*Exercise prompt*. Please tally the lines in the material below that contain the word "NimbleBlazor", and give the count only.

*Data to examine*.
=====

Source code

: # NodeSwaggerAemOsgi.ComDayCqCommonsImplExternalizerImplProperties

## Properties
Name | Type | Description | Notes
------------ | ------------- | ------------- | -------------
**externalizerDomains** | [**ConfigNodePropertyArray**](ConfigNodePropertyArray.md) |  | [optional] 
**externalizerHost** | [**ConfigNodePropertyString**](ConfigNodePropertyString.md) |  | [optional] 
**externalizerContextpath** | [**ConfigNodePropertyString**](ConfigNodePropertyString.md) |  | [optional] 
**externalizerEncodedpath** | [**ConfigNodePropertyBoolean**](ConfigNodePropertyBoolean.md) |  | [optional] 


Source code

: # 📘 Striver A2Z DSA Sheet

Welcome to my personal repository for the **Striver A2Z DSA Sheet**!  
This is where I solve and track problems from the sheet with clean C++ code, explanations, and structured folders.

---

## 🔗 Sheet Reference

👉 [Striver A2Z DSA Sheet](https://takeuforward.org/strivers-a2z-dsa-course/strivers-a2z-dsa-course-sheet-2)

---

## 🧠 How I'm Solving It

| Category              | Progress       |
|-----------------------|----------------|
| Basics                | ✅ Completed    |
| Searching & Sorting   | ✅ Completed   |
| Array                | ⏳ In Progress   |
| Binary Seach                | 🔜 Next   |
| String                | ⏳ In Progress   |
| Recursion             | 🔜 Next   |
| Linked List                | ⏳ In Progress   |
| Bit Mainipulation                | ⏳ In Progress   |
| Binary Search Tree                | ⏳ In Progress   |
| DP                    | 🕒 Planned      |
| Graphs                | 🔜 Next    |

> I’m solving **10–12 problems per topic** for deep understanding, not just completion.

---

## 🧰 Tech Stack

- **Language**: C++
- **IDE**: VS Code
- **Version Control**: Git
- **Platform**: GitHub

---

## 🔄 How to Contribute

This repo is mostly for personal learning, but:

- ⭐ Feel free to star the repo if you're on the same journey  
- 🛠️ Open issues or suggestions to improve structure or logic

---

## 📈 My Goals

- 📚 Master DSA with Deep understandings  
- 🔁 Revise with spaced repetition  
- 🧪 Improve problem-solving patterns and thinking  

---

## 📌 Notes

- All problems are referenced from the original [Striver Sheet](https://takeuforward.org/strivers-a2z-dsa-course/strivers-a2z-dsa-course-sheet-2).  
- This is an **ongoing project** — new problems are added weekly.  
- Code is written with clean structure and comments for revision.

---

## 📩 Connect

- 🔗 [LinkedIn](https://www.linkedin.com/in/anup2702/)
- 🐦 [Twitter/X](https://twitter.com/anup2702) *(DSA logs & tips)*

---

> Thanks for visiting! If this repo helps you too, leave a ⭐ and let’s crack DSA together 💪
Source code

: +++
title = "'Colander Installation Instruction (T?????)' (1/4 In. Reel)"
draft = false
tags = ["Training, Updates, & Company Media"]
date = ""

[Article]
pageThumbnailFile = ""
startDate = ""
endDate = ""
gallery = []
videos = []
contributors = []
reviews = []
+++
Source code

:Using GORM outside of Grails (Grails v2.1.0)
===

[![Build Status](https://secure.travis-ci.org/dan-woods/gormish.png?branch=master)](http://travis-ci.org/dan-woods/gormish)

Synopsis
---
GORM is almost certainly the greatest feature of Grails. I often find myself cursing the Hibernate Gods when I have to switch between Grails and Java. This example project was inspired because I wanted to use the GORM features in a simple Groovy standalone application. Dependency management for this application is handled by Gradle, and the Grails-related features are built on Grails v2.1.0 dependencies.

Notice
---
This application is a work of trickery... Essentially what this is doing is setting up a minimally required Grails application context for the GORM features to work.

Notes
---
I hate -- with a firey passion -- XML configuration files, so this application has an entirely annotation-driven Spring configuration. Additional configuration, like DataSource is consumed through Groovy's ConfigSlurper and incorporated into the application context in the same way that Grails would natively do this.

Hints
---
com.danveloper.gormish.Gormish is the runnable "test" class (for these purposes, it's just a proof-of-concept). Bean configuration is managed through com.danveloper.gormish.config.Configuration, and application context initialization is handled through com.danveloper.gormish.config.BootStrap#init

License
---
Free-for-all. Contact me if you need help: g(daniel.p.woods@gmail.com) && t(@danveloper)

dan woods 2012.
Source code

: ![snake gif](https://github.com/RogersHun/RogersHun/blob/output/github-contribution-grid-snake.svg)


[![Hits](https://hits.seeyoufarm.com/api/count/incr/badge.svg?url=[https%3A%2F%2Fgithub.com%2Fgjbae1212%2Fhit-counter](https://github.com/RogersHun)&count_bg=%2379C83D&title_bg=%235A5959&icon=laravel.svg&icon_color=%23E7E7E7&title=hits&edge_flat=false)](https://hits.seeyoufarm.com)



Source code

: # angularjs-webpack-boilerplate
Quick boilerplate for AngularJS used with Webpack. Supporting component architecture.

=====

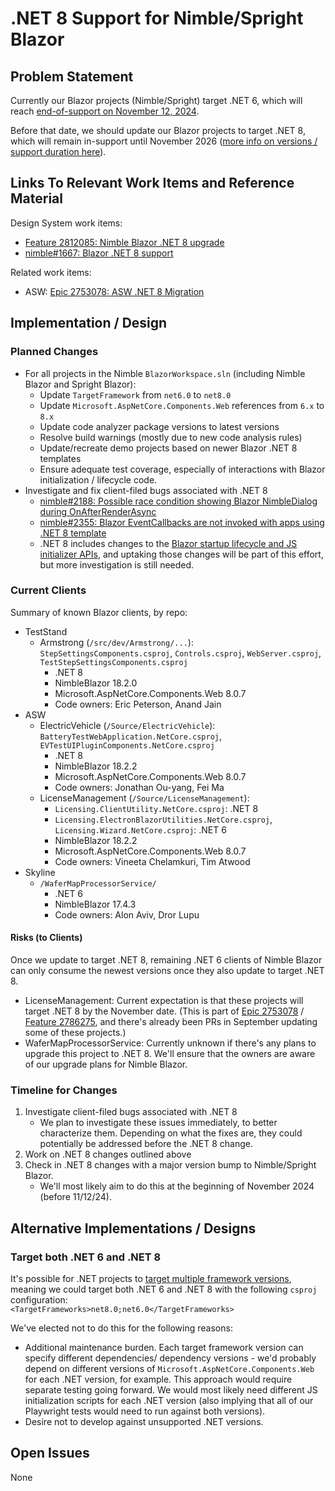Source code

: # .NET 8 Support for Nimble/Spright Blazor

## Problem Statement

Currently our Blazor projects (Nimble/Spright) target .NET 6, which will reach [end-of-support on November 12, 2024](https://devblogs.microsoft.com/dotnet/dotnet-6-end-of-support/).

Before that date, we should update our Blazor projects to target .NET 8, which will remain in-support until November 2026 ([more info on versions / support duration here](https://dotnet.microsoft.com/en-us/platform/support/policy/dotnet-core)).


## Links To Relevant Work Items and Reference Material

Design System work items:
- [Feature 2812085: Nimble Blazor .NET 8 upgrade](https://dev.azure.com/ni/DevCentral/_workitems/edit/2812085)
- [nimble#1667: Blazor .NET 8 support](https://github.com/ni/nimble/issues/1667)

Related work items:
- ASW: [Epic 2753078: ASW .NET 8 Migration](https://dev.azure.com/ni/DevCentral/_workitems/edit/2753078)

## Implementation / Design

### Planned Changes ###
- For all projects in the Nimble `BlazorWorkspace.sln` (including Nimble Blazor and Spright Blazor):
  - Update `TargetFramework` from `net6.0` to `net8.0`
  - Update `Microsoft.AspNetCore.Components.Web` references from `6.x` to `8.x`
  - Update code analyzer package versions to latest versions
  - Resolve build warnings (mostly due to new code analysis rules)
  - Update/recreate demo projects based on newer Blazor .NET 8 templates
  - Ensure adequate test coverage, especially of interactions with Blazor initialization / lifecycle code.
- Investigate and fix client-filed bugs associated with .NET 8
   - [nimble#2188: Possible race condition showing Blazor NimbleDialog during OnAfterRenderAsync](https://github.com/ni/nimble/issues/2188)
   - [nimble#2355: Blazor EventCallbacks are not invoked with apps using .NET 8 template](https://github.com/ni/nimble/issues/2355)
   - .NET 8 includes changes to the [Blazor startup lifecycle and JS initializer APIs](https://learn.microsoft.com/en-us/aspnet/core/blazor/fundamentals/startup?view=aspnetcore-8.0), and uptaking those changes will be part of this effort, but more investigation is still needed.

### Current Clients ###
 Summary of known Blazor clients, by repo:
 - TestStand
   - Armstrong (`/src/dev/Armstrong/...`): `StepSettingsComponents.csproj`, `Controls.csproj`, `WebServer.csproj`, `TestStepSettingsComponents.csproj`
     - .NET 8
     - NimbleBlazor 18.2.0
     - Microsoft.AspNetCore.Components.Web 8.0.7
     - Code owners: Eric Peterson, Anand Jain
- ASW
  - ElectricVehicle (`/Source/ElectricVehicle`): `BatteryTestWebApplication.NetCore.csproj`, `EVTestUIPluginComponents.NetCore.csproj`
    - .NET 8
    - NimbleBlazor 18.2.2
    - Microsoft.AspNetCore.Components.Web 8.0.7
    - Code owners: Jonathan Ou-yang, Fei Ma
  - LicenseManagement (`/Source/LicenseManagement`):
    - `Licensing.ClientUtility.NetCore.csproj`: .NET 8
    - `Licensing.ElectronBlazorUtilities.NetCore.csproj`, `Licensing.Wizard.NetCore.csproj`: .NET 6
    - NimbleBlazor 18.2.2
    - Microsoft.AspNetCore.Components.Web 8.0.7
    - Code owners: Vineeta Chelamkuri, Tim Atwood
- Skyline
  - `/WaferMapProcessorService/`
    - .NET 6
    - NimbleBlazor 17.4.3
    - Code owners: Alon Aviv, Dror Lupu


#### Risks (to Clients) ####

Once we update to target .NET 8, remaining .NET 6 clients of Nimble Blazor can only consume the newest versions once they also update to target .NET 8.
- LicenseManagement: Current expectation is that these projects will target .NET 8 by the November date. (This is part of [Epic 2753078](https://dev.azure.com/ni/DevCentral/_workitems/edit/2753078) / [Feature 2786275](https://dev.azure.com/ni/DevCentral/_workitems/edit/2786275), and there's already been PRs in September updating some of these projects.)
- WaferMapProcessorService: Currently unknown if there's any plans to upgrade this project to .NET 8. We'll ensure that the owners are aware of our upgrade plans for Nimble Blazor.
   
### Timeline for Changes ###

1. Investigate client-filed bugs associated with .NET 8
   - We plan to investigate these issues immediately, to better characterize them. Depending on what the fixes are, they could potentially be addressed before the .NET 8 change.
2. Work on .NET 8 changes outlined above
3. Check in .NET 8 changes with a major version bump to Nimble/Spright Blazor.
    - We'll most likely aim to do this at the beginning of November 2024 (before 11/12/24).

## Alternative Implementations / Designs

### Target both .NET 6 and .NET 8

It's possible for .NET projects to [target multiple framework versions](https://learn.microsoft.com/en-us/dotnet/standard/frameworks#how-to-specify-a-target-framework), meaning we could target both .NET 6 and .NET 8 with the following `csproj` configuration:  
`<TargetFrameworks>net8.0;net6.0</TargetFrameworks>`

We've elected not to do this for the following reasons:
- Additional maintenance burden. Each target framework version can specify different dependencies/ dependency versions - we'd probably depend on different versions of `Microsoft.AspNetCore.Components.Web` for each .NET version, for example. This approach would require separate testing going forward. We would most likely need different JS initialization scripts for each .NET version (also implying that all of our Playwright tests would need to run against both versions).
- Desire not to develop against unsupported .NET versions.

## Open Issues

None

=====

*Solution to this problem*. 4